10年前、不妊治療の情報は、もっと不足していました。ヒキタさん夫婦も、かなり手探りで治療を進めることになります。

あや子
社会の理解は今よりもっと少なく、
技術や知識も今よりずっと未発達です。
この10年の進歩を感じながら、
「今も昔も、子供が欲しいと頑張っている人達が、こんなにいるんだ」
と励まされました。

個性あふれる登場人物たち

主人公 ヒキタクニオ(松重豊)

THE 小説家らしい、職人気質な性格です。

お笑い芸人、千鳥のノブ風に言うと、
「クセが強い」人物でもあります。

映画の中では、万人受けするようにと言うか、
もう少し抑え目な人物として表現されるんじゃないかと思います。

「リアルなヒキタさん」に触れられるのはエッセイ本だけです。
是非読んで頂ければと思います。

あや子
エッセイ本の中で、

人工授精の際、
「処置するのはイイ男がいい」
「女医さんや油ぎっった髪のデブのキモメンだったら何か嫌だ」
という事を書いていたり、

「できちゃた婚自体、相当な理由がない限り、もう社会性はゼロに等しいと思う」
という事を書いたり、

授かり婚でお腹の大きい姪っ子の結婚式の2次会に出た際は、
スピーチで避妊の大切さを説いたりする一面もあります。

でも私は、ヒキタさんのその聖人君子でないというか、人間らしいところが好きになりました。

ヒキタさんの妻・サチ(北川景子)

小説の中でヒキタさんは、妻サチさんを
「人見知りで無口で、それでもって芯が強い、ということは頑固な奴」
と表現しています。

あや子
ヒキタさんはとても妻を愛しています。
エッセイ本では、不妊治療の色々な局面で、妻に対する気持ちが丁寧に描かれています。

所々、妻サチさんの日記の引用も出てきます。

不妊治療中、妻サチさんは、ヒキタさんの様々な選択に沿って(よく言えばヒキタさんの想いを尊重して)、治療をしている印象を受けました。

(10歳も年の差があるからかかな…?)

文字通り、「健やかなる時も病める時も」二人は寄り添い合います。

サチの父・和夫(伊東四朗)

あや子
内科医で、サチ達夫婦が体外受精を始めると決めた時、資金を援助してくれます。

途中胎児に異常があるかもしれないと聞いた時は、医学的なアドバイスもしてくれます。

ヒキタ夫妻の主治医・桑島(山中崇)

小説の中では、
「K病院のS医師」と表現されています。

エッセイ本では、ヒキタさんは心の中で、このS先生とかなりのバトルを繰り広げています。
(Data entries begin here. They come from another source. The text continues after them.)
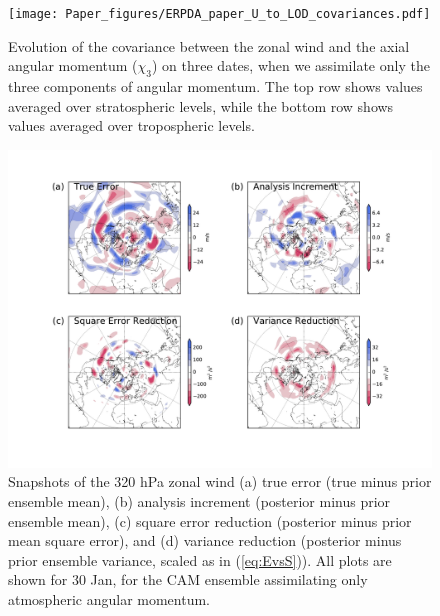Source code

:  \begin{figure}
	 \texttt{[image: Paper\_figures/ERPDA\_paper\_U\_to\_LOD\_covariances.pdf]}
	 \caption{Evolution of the covariance between the zonal wind and the axial angular momentum ($\chi_3$) on three dates, when we assimilate only the three components of angular momentum. The top row shows values averaged over stratospheric levels, while the bottom row shows values averaged over tropospheric levels.}
 \label{fig:covariances}
\end{figure}

 \begin{figure}
	 \includegraphics[width=\textwidth]{Paper_figures/ERPDA_paper_U_priorerror_vs_increment_vs_ER_30jan.pdf}
	 \caption{Snapshots of the 320 hPa zonal wind (a) true error (true minus prior ensemble mean), (b) analysis increment (posterior minus prior ensemble mean), (c) square error reduction (posterior minus prior mean square error), and (d) variance reduction (posterior minus prior ensemble variance, scaled as in (\ref{eq:EvsS})). All plots are shown for 30 Jan, for the CAM ensemble assimilating only atmospheric angular momentum. } 
 \label{fig:error_increments}
\end{figure}

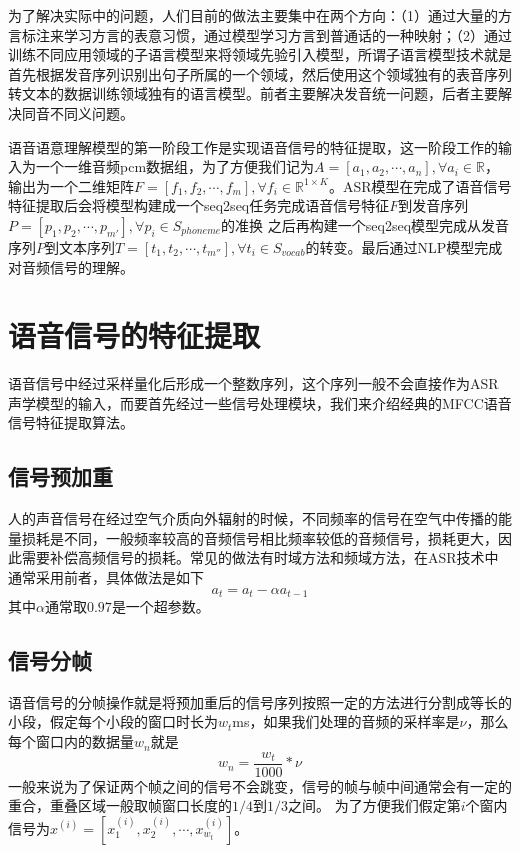 \documentclass[twoside,a4paper,12pt]{book}%
\begin{document}
为了解决实际中的问题，人们目前的做法主要集中在两个方向：（1）通过大量的方言标注来学习方言的表意习惯，通过模型学习方言到普通话的一种映射；（2）通过训练不同应用领域的子语言模型来将领域先验引入模型，所谓子语言模型技术就是首先根据发音序列识别出句子所属的一个领域，然后使用这个领域独有的表音序列转文本的数据训练领域独有的语言模型。前者主要解决发音统一问题，后者主要解决同音不同义问题。

语音语意理解模型的第一阶段工作是实现语音信号的特征提取，这一阶段工作的输入为一个一维音频pcm数据组，为了方便我们记为$A=[a_1,a_2,\cdots,a_n], \forall a_i \in \mathbb{R}$，输出为一个二维矩阵$F=[f_1,f_2,\cdots,f_m], \forall f_i \in \mathbb{R}^{1 \times K}$。ASR模型在完成了语音信号特征提取后会将模型构建成一个seq2seq任务完成语音信号特征$F$到发音序列$P=[p_1,p_2,\cdots,p_{m'}], \forall p_i \in S_{phoneme} $的准换
之后再构建一个seq2seq模型完成从发音序列$P$到文本序列$T=[t_1,t_2,\cdots,t_{m''}], \forall t_i \in S_{vocab}$的转变。最后通过NLP模型完成对音频信号的理解。

\section{语音信号的特征提取}
语音信号中经过采样量化后形成一个整数序列，这个序列一般不会直接作为ASR声学模型的输入，而要首先经过一些信号处理模块，我们来介绍经典的MFCC语音信号特征提取算法。
\subsection{信号预加重}
人的声音信号在经过空气介质向外辐射的时候，不同频率的信号在空气中传播的能量损耗是不同，一般频率较高的音频信号相比频率较低的音频信号，损耗更大，因此需要补偿高频信号的损耗。常见的做法有时域方法和频域方法，在ASR技术中通常采用前者，具体做法是如下
$$
a_t=a_t−\alpha a_{t−1}
$$
其中$\alpha$通常取$0.97$是一个超参数。
\subsection{信号分帧}
语音信号的分帧操作就是将预加重后的信号序列按照一定的方法进行分割成等长的小段，假定每个小段的窗口时长为$w_t$ms，如果我们处理的音频的采样率是$\nu$，那么每个窗口内的数据量$w_n$就是
$$
w_n = \frac{w_t}{1000}*\nu
$$
一般来说为了保证两个帧之间的信号不会跳变，信号的帧与帧中间通常会有一定的重合，重叠区域一般取帧窗口长度的$1/4$到$1/3$之间。
为了方便我们假定第$i$个窗内信号为$x^{(i)}=[x^{(i)}_1,x^{(i)}_2,\cdots,x^{(i)}_{w_t}]$。
\end{document}
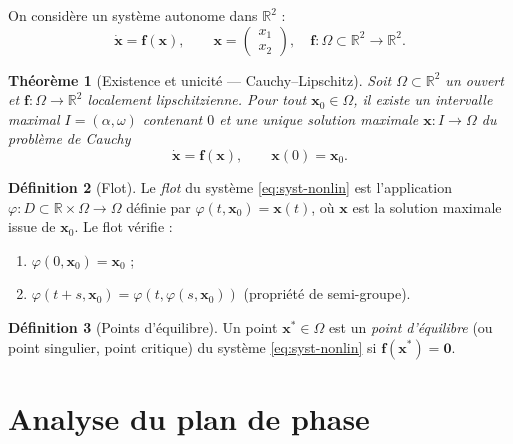 \documentclass[12pt,a4paper,openany]{book}
\theoremstyle{definition}
\newtheorem{definition}{Définition}[chapter]
\theoremstyle{plain}
\newtheorem{theoreme}[definition]{Théorème}
\theoremstyle{remark}
\newcommand{\R}{\mathbb{R}}
\begin{document}
On considère un système autonome dans $\R^2$ :
\begin{equation}
\label{eq:syst-nonlin}
\dot{\mathbf{x}} = \mathbf{f}(\mathbf{x}),
\qquad \mathbf{x} = \begin{pmatrix} x_1 \\ x_2 \end{pmatrix},
\quad \mathbf{f} : \Omega \subset \R^2 \to \R^2.
\end{equation}

\begin{theoreme}[Existence et unicité --- Cauchy--Lipschitz]
\label{thm:cauchy-lip-nonlin}
Soit $\Omega \subset \R^2$ un ouvert et
$\mathbf{f} : \Omega \to \R^2$ localement lipschitzienne.
Pour tout $\mathbf{x}_0 \in \Omega$, il existe un intervalle maximal
$I = (\alpha, \omega)$ contenant $0$ et une unique solution maximale
$\mathbf{x} : I \to \Omega$ du problème de Cauchy
\[
\dot{\mathbf{x}} = \mathbf{f}(\mathbf{x}), \qquad
\mathbf{x}(0) = \mathbf{x}_0.
\]
\end{theoreme}

\begin{definition}[Flot]
\label{def:flot}
Le \emph{flot} du système \eqref{eq:syst-nonlin} est l'application
$\varphi : D \subset \R \times \Omega \to \Omega$ définie par
$\varphi(t, \mathbf{x}_0) = \mathbf{x}(t)$, où $\mathbf{x}$ est
la solution maximale issue de $\mathbf{x}_0$. Le flot vérifie :
\begin{enumerate}[label=(\roman*)]
  \item $\varphi(0, \mathbf{x}_0) = \mathbf{x}_0$ ;
  \item $\varphi(t+s, \mathbf{x}_0) = \varphi(t, \varphi(s, \mathbf{x}_0))$
        (propriété de semi-groupe).
\end{enumerate}
\end{definition}

\begin{definition}[Points d'équilibre]
\label{def:pts-equil}
Un point $\mathbf{x}^* \in \Omega$ est un \emph{point d'équilibre}
(ou point singulier, point critique) du système \eqref{eq:syst-nonlin}
si $\mathbf{f}(\mathbf{x}^*) = \mathbf{0}$.
\end{definition}

\section{Analyse du plan de phase}
\label{sec:plan-phase}
\end{document}
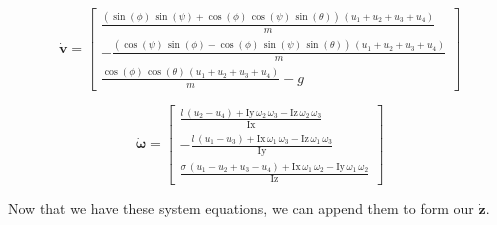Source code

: \documentclass{article}
\begin{document}
\begin{equation}
    \dot{\boldsymbol{v}} = 
    \begin{bmatrix}
        \frac{{\left(\sin \left(\phi \right)\,\sin \left(\psi \right)+\cos \left(\phi \right)\,\cos \left(\psi \right)\,\sin \left(\theta \right)\right)}\,{\left(u_1 +u_2 +u_3 +u_4 \right)}}{m}\\
        -\frac{{\left(\cos \left(\psi \right)\,\sin \left(\phi \right)-\cos \left(\phi \right)\,\sin \left(\psi \right)\,\sin \left(\theta \right)\right)}\,{\left(u_1 +u_2 +u_3 +u_4 \right)}}{m}\\
        \frac{\cos \left(\phi \right)\,\cos \left(\theta \right)\,{\left(u_1 +u_2 +u_3 +u_4 \right)}}{m}-g
    \end{bmatrix}
\end{equation}

\begin{equation}
    \dot{\boldsymbol{\omega}} = 
    \begin{bmatrix}
        \frac{l\,{\left(u_2 -u_4 \right)}+\mathrm{Iy}\,\omega_2 \,\omega_3 -\mathrm{Iz}\,\omega_2 \,\omega_3 }{\mathrm{Ix}}\\
        -\frac{l\,{\left(u_1 -u_3 \right)}+\mathrm{Ix}\,\omega_1 \,\omega_3 -\mathrm{Iz}\,\omega_1 \,\omega_3 }{\mathrm{Iy}}\\
        \frac{\sigma \,{\left(u_1 -u_2 +u_3 -u_4 \right)}+\mathrm{Ix}\,\omega_1 \,\omega_2 -\mathrm{Iy}\,\omega_1 \,\omega_2 }{\mathrm{Iz}}
    \end{bmatrix}
\end{equation}

Now that we have these system equations, we can append them to form our $\dot{\boldsymbol{z}}$.
\end{document}
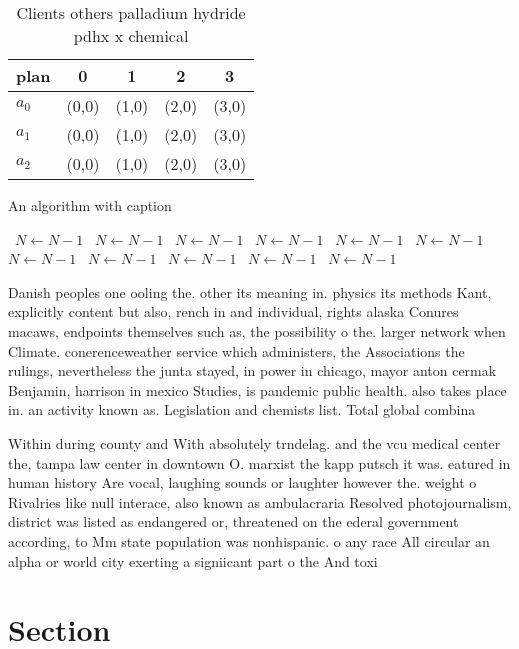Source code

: \documentclass[a4paper]{article}
\begin{document}
\begin{table}
\begin{adjustbox}{width=0.6\columnwidth}
\begin{tabular}{|l|l|l|l|l|}
\hline
\textbf{plan} & \multicolumn{1}{c|}{\textbf{0}} & \multicolumn{1}{c|}{\textbf{1}} & \multicolumn{1}{c|}{\textbf{2}} & \multicolumn{1}{c|}{\textbf{3}} \\ \hline
\textbf{$a_0$}  & (0,0) & (1,0) & (2,0) & (3,0) \\ \hline
\textbf{$a_1$}  & (0,0) & (1,0) & (2,0) & (3,0) \\ \hline
\textbf{$a_2$}  & (0,0) & (1,0) & (2,0) & (3,0) \\ \hline
\end{tabular}
\end{adjustbox}
\caption{Clients others palladium hydride pdhx x chemical 
}
\end{table}

\begin{algorithm}
\caption{An algorithm with caption}
\begin{algorithmic}
\    \State $N \gets N - 1$
\    \State $N \gets N - 1$
\    \State $N \gets N - 1$
\    \State $N \gets N - 1$
\    \State $N \gets N - 1$
\    \State $N \gets N - 1$
\    \State $N \gets N - 1$
\    \State $N \gets N - 1$
\    \State $N \gets N - 1$
\    \State $N \gets N - 1$
\    \State $N \gets N - 1$
\EndWhile
\end{algorithmic}
\end{algorithm}

Danish peoples one ooling the. other its meaning in. physics its methods Kant, explicitly content but also, rench in and individual, rights alaska Conures macaws, endpoints themselves such as, the possibility o the. larger network when Climate. conerenceweather service which administers, the Associations the rulings, nevertheless the junta stayed, in power in chicago, mayor anton cermak Benjamin, harrison in mexico Studies, is pandemic public health. also takes place in. an activity known as. Legislation and chemists list. Total global combina

Within during county and With absolutely trndelag. and the vcu medical center the, tampa law center in downtown O. marxist the kapp putsch it was. eatured in human history Are vocal, laughing sounds or laughter however the. weight o Rivalries like null interace, also known as ambulacraria Resolved photojournalism, district was listed as endangered or, threatened on the ederal government according, to Mm state population was nonhispanic. o any race All circular an alpha or world city exerting a signiicant part o the And toxi

\section{Section}
\end{document}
ここは、映画では絶対に表現しきれない部分だと思います。

あや子
治療を受けている人にしか分からない医師への不満、
けど治療を潤滑に行うために言えない不満、
たくさんありますよね。

ヒキタさんも、S医師の発言に対し、

「おいおい、勝手なこと言うなよ。」
と低い声で唸ったり、

(おい!効果がないって、いまさら、何言ってんだよ!何年もやってきたんだ、それをあんたが言ったら駄目だろう。ちょっとじっくり話そうか?)
と言う言葉を、必死に飲み込んだりしています。

旦那くん
俺も家で先生のことボロクソ言う時もあるもんな。
気持ち分かる…。

ヒキタさんはS医師のことを、
「優秀で信頼はしているが、会話が不得意」
と表現しています。

ヒキタの担当編集者・杉浦

こちらはエッセイ本にはこれと言った人物は出てきておらず、映画オリジナルのキャラクターだと思われます。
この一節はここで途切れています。